Assigned task -> Set down the data below in full and exactly, minus the pictures.

Source material ->
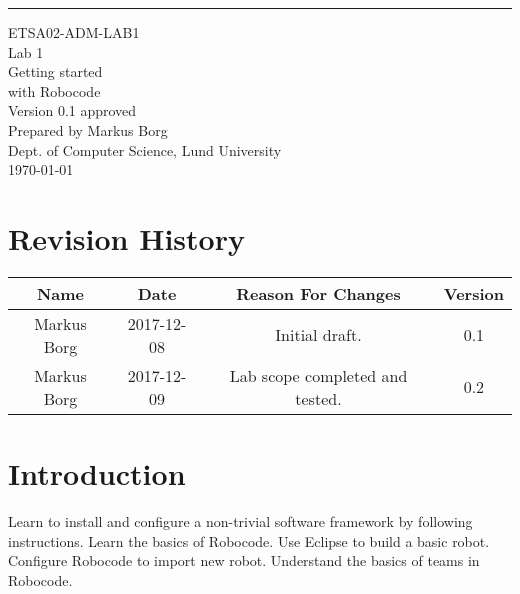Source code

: \documentclass{scrreprt}
\date{}
\def\myversion{0.1 }
\begin{document}
\begin{flushright}
    \rule{16cm}{5pt}\vskip1cm
    \begin{bfseries}
    	\LARGE{ETSA02-ADM-LAB1}\\
    	\vspace{1.5cm}
        \Huge{Lab 1}\\
        \vspace{0.5cm}
        Getting started\\
        \vspace{0.5cm}
        with Robocode\\
        \vspace{1.5cm}
        \LARGE{Version \myversion approved}\\
        \vspace{1.5cm}
        Prepared by Markus Borg\\
        Dept. of Computer Science, Lund University\\
        \vspace{1.5cm}
        \today\\
    \end{bfseries}
\end{flushright}


\chapter*{Revision History}

\begin{center}
    \begin{tabular}{|c|c|c|c|}
        \hline
	    Name & Date & Reason For Changes & Version\\
        \hline
	    Markus Borg & 2017-12-08 & Initial draft. & 0.1\\
        \hline
        Markus Borg & 2017-12-09 & Lab scope completed and tested. & 0.2\\
        \hline
    \end{tabular}
\end{center}

\chapter{Introduction}
Learn to install and configure a non-trivial software framework by following instructions.
Learn the basics of Robocode.
Use Eclipse to build a basic robot.
Configure Robocode to import new robot.
Understand the basics of teams in Robocode.
\end{document}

Task result ->
Source code

: \documentclass{scrreprt}
\date{}
\def\myversion{0.1 }
\begin{document}
\begin{flushright}
    \rule{16cm}{5pt}\vskip1cm
    \begin{bfseries}
    	\LARGE{ETSA02-ADM-LAB1}\\
    	\vspace{1.5cm}
        \Huge{Lab 1}\\
        \vspace{0.5cm}
        Getting started\\
        \vspace{0.5cm}
        with Robocode\\
        \vspace{1.5cm}
        \LARGE{Version \myversion approved}\\
        \vspace{1.5cm}
        Prepared by Markus Borg\\
        Dept. of Computer Science, Lund University\\
        \vspace{1.5cm}
        \today\\
    \end{bfseries}
\end{flushright}


\chapter*{Revision History}

\begin{center}
    \begin{tabular}{|c|c|c|c|}
        \hline
	    Name & Date & Reason For Changes & Version\\
        \hline
	    Markus Borg & 2017-12-08 & Initial draft. & 0.1\\
        \hline
        Markus Borg & 2017-12-09 & Lab scope completed and tested. & 0.2\\
        \hline
    \end{tabular}
\end{center}

\chapter{Introduction}
Learn to install and configure a non-trivial software framework by following instructions.
Learn the basics of Robocode.
Use Eclipse to build a basic robot.
Configure Robocode to import new robot.
Understand the basics of teams in Robocode.
\end{document}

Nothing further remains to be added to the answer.